*WHAT TO WORK ON*
Which lines in the records below mention the word "Markdown"? Copy each one out.
▼
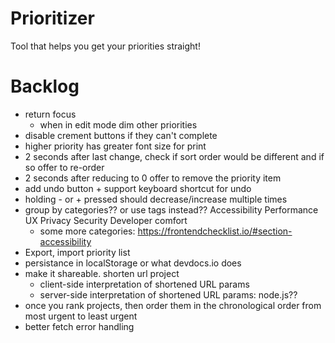 # Prioritizer
Tool that helps you get your priorities straight!

# Backlog
- return focus
    - when in edit mode dim other priorities
- disable crement buttons if they can't complete
- higher priority has greater font size for print
- 2 seconds after last change, check if sort order would be different and if so offer to re-order
- 2 seconds after reducing to 0 offer to remove the priority item
- add undo button + support keyboard shortcut for undo
- holding - or + pressed should decrease/increase multiple times
- group by categories??  or use tags instead??
    Accessibility
    Performance
    UX
    Privacy
    Security
    Developer comfort
    - some more categories: https://frontendchecklist.io/#section-accessibility
- Export, import priority list
- persistance in localStorage or what devdocs.io does
- make it shareable. shorten url project
    - client-side interpretation of shortened URL params
    - server-side interpretation of shortened URL params: node.js??
- once you rank projects, then order them in the chronological order from most urgent to least urgent
- better fetch error handling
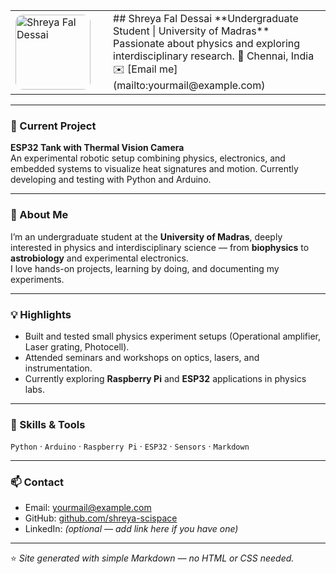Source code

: <!-- Profile photo left, intro right (no HTML beyond this small bit) -->
<table>
  <tr>
    <td width="140">
      <img src="profile.jpg[1].jpg" alt="Shreya Fal Dessai" width="120" style="border-radius:12px;">
    </td>
    <td>
      ## Shreya Fal Dessai  
      **Undergraduate Student | University of Madras**  
      Passionate about physics and exploring interdisciplinary research.  
      📍 Chennai, India  
      ✉️ [Email me](mailto:yourmail@example.com)
    </td>
  </tr>
</table>

---

### 🔭 Current Project
**ESP32 Tank with Thermal Vision Camera**  
An experimental robotic setup combining physics, electronics, and embedded systems to visualize heat signatures and motion. Currently developing and testing with Python and Arduino.

---

### 🧠 About Me
I’m an undergraduate student at the **University of Madras**, deeply interested in physics and interdisciplinary science — from **biophysics** to **astrobiology** and experimental electronics.  
I love hands-on projects, learning by doing, and documenting my experiments.

---

### 💡 Highlights
- Built and tested small physics experiment setups (Operational amplifier, Laser grating, Photocell).  
- Attended seminars and workshops on optics, lasers, and instrumentation.  
- Currently exploring **Raspberry Pi** and **ESP32** applications in physics labs.

---

### 🧰 Skills & Tools
`Python` · `Arduino` · `Raspberry Pi` · `ESP32` · `Sensors` · `Markdown`

---

### 📫 Contact
- Email: [yourmail@example.com](mailto:yourmail@example.com)  
- GitHub: [github.com/shreya-scispace](https://github.com/shreya-scispace)  
- LinkedIn: *(optional — add link here if you have one)*

---

⭐ *Site generated with simple Markdown — no HTML or CSS needed.*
▲
*TASK RESPONSE*
`Python` · `Arduino` · `Raspberry Pi` · `ESP32` · `Sensors` · `Markdown`
⭐ *Site generated with simple Markdown — no HTML or CSS needed.*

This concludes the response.